La nomination d'Amel Karboul au ministère du Tourisme a été précédée d'une rumeur selon laquelle le nouveau chef du gouvernement, Mehdi Jomâa, allait probablement nommer René Trabelsi, un Tunisien de confession juive, au même poste. Cette rumeur n'a a priori rien de fortuit et a eu peut-être l'intention d'atténuer le "choc" de l'accession d'une femme à un poste de pouvoir, traditionnellement attribué aux hommes.

En dépit de toutes les précautions prises, une vague de contestations a envahi l'espace public tunisien, notamment chez les plus puritains. Attaques virulentes, accusations calomnieuses et injures ont, de ce fait, entaché la première expérience politique en matière d'égalité des genres, et ce depuis l'ascension des islamistes au pouvoir. Pourtant, on ne peut reprocher cette attitude aux milieux réactionnaires actuels, mais à un passé où la femme tunisienne a souvent joué un rôle politique modeste.

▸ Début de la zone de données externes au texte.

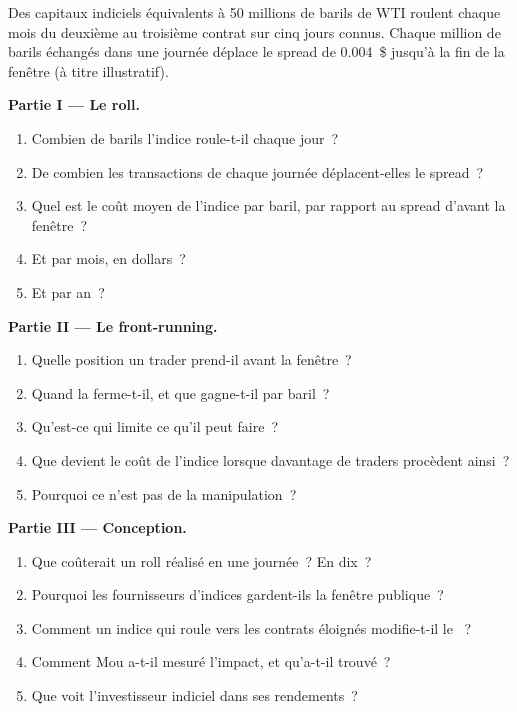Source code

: \begin{problem}\label{pb:m3:forward-curves-storage-and-convenience-yield:1}
Des capitaux indiciels équivalents à 50 millions de barils de WTI roulent chaque mois du deuxième au troisième
contrat sur cinq jours connus. Chaque million de barils échangés dans une journée déplace le spread de 0.004~\$
jusqu'à la fin de la fenêtre (à titre illustratif).

\medskip\noindent\textbf{Partie I --- Le roll.}
\begin{enumerate}
\item Combien de barils l'indice roule-t-il chaque jour~?
\item De combien les transactions de chaque journée déplacent-elles le spread~?
\item Quel est le coût moyen de l'indice par baril, par rapport au spread d'avant la fenêtre~?
\item Et par mois, en dollars~?
\item Et par an~?
\end{enumerate}

\medskip\noindent\textbf{Partie II --- Le front-running.}
\begin{enumerate}[resume]
\item Quelle position un trader prend-il avant la fenêtre~?
\item Quand la ferme-t-il, et que gagne-t-il par baril~?
\item Qu'est-ce qui limite ce qu'il peut faire~?
\item Que devient le coût de l'indice lorsque davantage de traders procèdent ainsi~?
\item Pourquoi ce n'est pas de la manipulation~?
\end{enumerate}

\medskip\noindent\textbf{Partie III --- Conception.}
\begin{enumerate}[resume]
\item Que coûterait un roll réalisé en une journée~? En dix~?
\item Pourquoi les fournisseurs d'indices gardent-ils la fenêtre publique~?
\item Comment un indice qui roule vers les contrats éloignés modifie-t-il le ~?
\item Comment Mou a-t-il mesuré l'impact, et qu'a-t-il trouvé~?
\item Que voit l'investisseur indiciel dans ses rendements~?
\end{enumerate}


\end{problem}
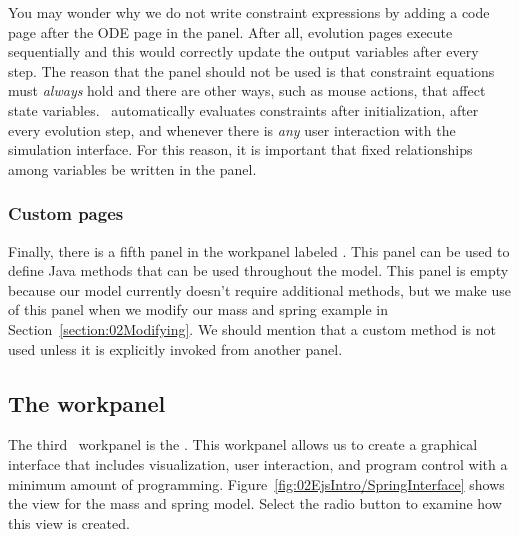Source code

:You may wonder why we do not write constraint expressions by adding a code page after the ODE page in the
 panel. After all, evolution pages execute sequentially and this would correctly update the output variables after every
step. The reason that the  panel should not be used is that constraint equations must \emph{always} hold
and there are other ways, such as mouse actions, that affect state variables. \ejs\ automatically evaluates constraints
after initialization, after every evolution step, and whenever there is \emph{any} user interaction with the simulation
interface. For this reason, it is important that fixed relationships among variables be written in the
 panel.

\subsubsection{Custom pages}

Finally, there is a fifth panel in the  workpanel labeled .  This panel can be used to define Java methods that can be used throughout the model.  This panel is empty because our model currently doesn't require additional methods, but we make use of this panel when we modify our mass and spring example in Section~\ref{section:02Modifying}.  We should mention that a custom method is not used unless it is explicitly invoked from another panel.

\subsection{The  workpanel}

The third \Ejs\ workpanel is the .  This workpanel allows us to create a graphical interface that includes visualization, user interaction, and program control with a minimum amount of programming.  Figure~\ref{fig:02EjsIntro/SpringInterface} shows the view for the mass and spring model. Select the  radio button to examine how this view is created.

A vrai dire, depuis l'indépendance, les femmes politiques tunisiennes n'ont pu se maintenir qu'à un seul ministère, celui de la femme et de la famille. D'autres portefeuilles ministériels leurs ont été accordés non sans mal: elles étaient éjectées au bout de quelques années pour "incompétence".

Le poste politique de prédilection reste ainsi intimement lié aux stéréotypes définissant la condition féminine, comme si la femme politique tunisienne doit être indéfiniment associée à son espace privé - qu'est le foyer - et se restreindre à sa fonction de procréation et d'éducation. Aussi, force est de constater que le réformisme de Bourguiba était gangréné par un conservatisme masculin qui l'empêchait de révolutionner la sphère politique et de nommer des femmes à des postes politiques imputés aux hommes comme celui de l'intérieur ou de la défense.

Plus tard, le régime de Ben Ali a maintenu le statut quo: durant 23 ans, peu de femmes ont été nommées à des postes ministériels habituellement octroyés aux hommes. De toute évidence, le réformisme tunisien a des limites à ne pas dépasser: le panthéon politique national s'avère être l'expression des archétypes masculins phallocratiques et une enceinte sacrée à laquelle seuls les hommes ont primordialement accès.

Après la chute du régime de Ben Ali, classe bien-pensante et partis politiques dits "progressistes" ont convenu que la femme tunisienne a massivement participé à l'effondrement de la dictature. Or, quelques exceptions sont allées au-delà des discours et ont appelé à l'égalité des chances dans un domaine réputé pour sa violence symbolique et sa misogynie. Les politiciens "progressistes" se sont ainsi trahis et on a découvert que le phallocentrisme masculin n'était pas seulement l'apanage des partis réactionnaires.

Il a fallu attendre le cinquième gouvernement et l'euphorie de l'achèvement de la nouvelle Constitution pour qu'on "glisse" timidement une femme dans un poste ministériel d'importance.

Dans un pays qui se targue de son féminisme avant-gardiste, la féminisation de la sphère politique est un mythe. Le taux de représentativité de la femme tunisienne en politique reste relativement bas. Cette situation indique que la Tunisie n'évolue pas, mais stagne et a du mal à surpasser le réformisme bourguibien de l'après indépendance. L'après 14 janvier vient confirmer ce constat: trois ans après "la révolution", seules quelques femmes ont pu accéder à des postes ministériels et la plupart d'entre elles ont été sévèrement critiquées et malmenées par l'opinion publique.